Given that the earth's radius is only 4000 miles (less than 6000km), the ratio of its cross section to the area within which the data suggest the nearest-approach to occur is less than 36 million divided by the square of 20 million. I reckon the odds against a collision are at least 10 million to one.
Earth May End
in 17 Years"

sounds about right--as Newspaper headlines go . . .

But as a practical matter nothing can be done until such time, if any, as we know the direction from the earth's center to the closest approach. And nothing should be done until the uncertainty is reduced to less than one million klicks. If there's still a possible problem it would be time to start working on a launch against it. You'd want to launch two, for some redundancy.

You wouldn't want to launch at all if that direction was so easily determined that you knew the collision hazzard was zero, but you'd want them to arrive as soon as you knew the direction of the closest approach. And if you were truly sure of that direction, and that you were pushing to increase the miss distance, you'd about as well to use the nukes once they arrived on target. You aren't gonna deflect it by very much, so you have to push ASAP and you have to push in the right direction.

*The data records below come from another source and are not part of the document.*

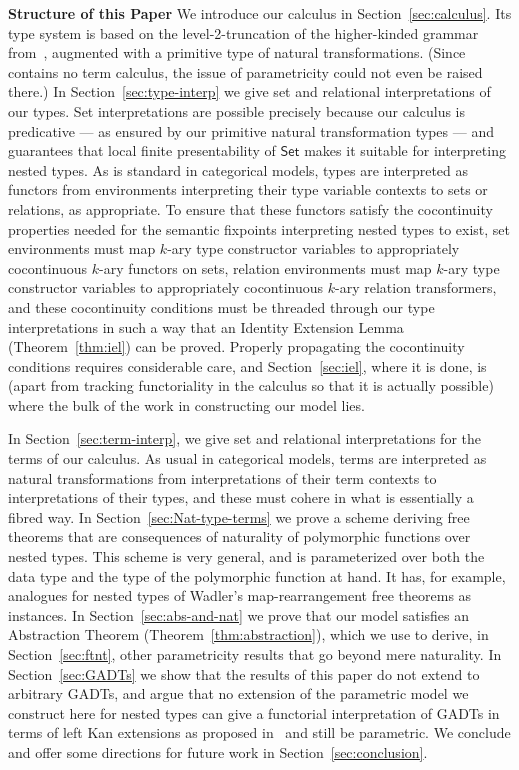 \documentclass{lmcs}
\theoremstyle{plain}\newtheorem{satz}[thm]{Satz}
\newcommand{\set}{\mathsf{Set}}
\begin{document}
\noindent
{\bf Structure of this Paper}\/ We introduce our calculus in
Section~\ref{sec:calculus}.  Its type system is based on the
level-2-truncation of the higher-kinded grammar from~\cite{jp19},
augmented with a primitive type of natural
transformations. (Since~\cite{jp19} contains no term calculus, the
issue of parametricity could not even be raised there.)  In
Section~\ref{sec:type-interp} we give set and relational
interpretations of our types. Set interpretations are possible
precisely because our calculus is predicative --- as ensured by our
primitive natural transformation types --- and~\cite{jp19} guarantees
that local finite presentability of $\set$ makes it suitable for
interpreting nested types.  As is standard in categorical models,
types are interpreted as functors from environments interpreting their
type variable contexts to sets or relations, as appropriate. To ensure
that these functors satisfy the cocontinuity properties needed for the
semantic fixpoints interpreting nested types to exist, set environments
must map $k$-ary type constructor variables to appropriately
cocontinuous $k$-ary functors on sets, relation environments must map
$k$-ary type constructor variables to appropriately cocontinuous
$k$-ary relation transformers, and these cocontinuity conditions must
be threaded through our type interpretations in such a way that an
Identity Extension Lemma (Theorem~\ref{thm:iel}) can be
proved. Properly propagating the cocontinuity conditions requires
considerable care, and Section~\ref{sec:iel}, where it is done, is
(apart from tracking functoriality in the calculus so that it is
actually possible) where the bulk of the work in constructing our
model lies.

In Section~\ref{sec:term-interp}, we give set and relational
interpretations for the terms of our calculus. As usual in categorical
models, terms are interpreted as natural transformations from
interpretations of their term contexts to interpretations of their
types, and these must cohere in what is essentially a fibred way.  In
Section~\ref{sec:Nat-type-terms} we prove a scheme deriving free
theorems that are consequences of naturality of polymorphic functions
over nested types. This scheme is very general, and is parameterized
over both the data type and the type of the polymorphic function at
hand. It has, for example, analogues for nested types of Wadler's
map-rearrangement free theorems as instances. In
Section~\ref{sec:abs-and-nat} we prove that our model satisfies an
Abstraction Theorem (Theorem~\ref{thm:abstraction}), which we use to
derive, in Section~\ref{sec:ftnt}, other parametricity results that go
beyond mere naturality. In Section~\ref{sec:GADTs} we show that the
results of this paper do not extend to arbitrary GADTs, and argue that
no extension of the parametric model we construct here for nested
types can give a functorial interpretation of GADTs in terms of left
Kan extensions as proposed in~\cite{jp19} and still be parametric. We
conclude and offer some directions for future work in
Section~\ref{sec:conclusion}.
\end{document}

It could be true that you can't possibly prevent the collision, because by the time you can know which way to push the asteroid is too close. But that depends on the mass of the asteroid and on how centered on the earth the asteroid is targeted. I guess you time your launch, if any, on your best guess as to how soon you have to know the direction to be able to do any good. And you decide which way to deflect only as you have the opportunity to attempt to do so.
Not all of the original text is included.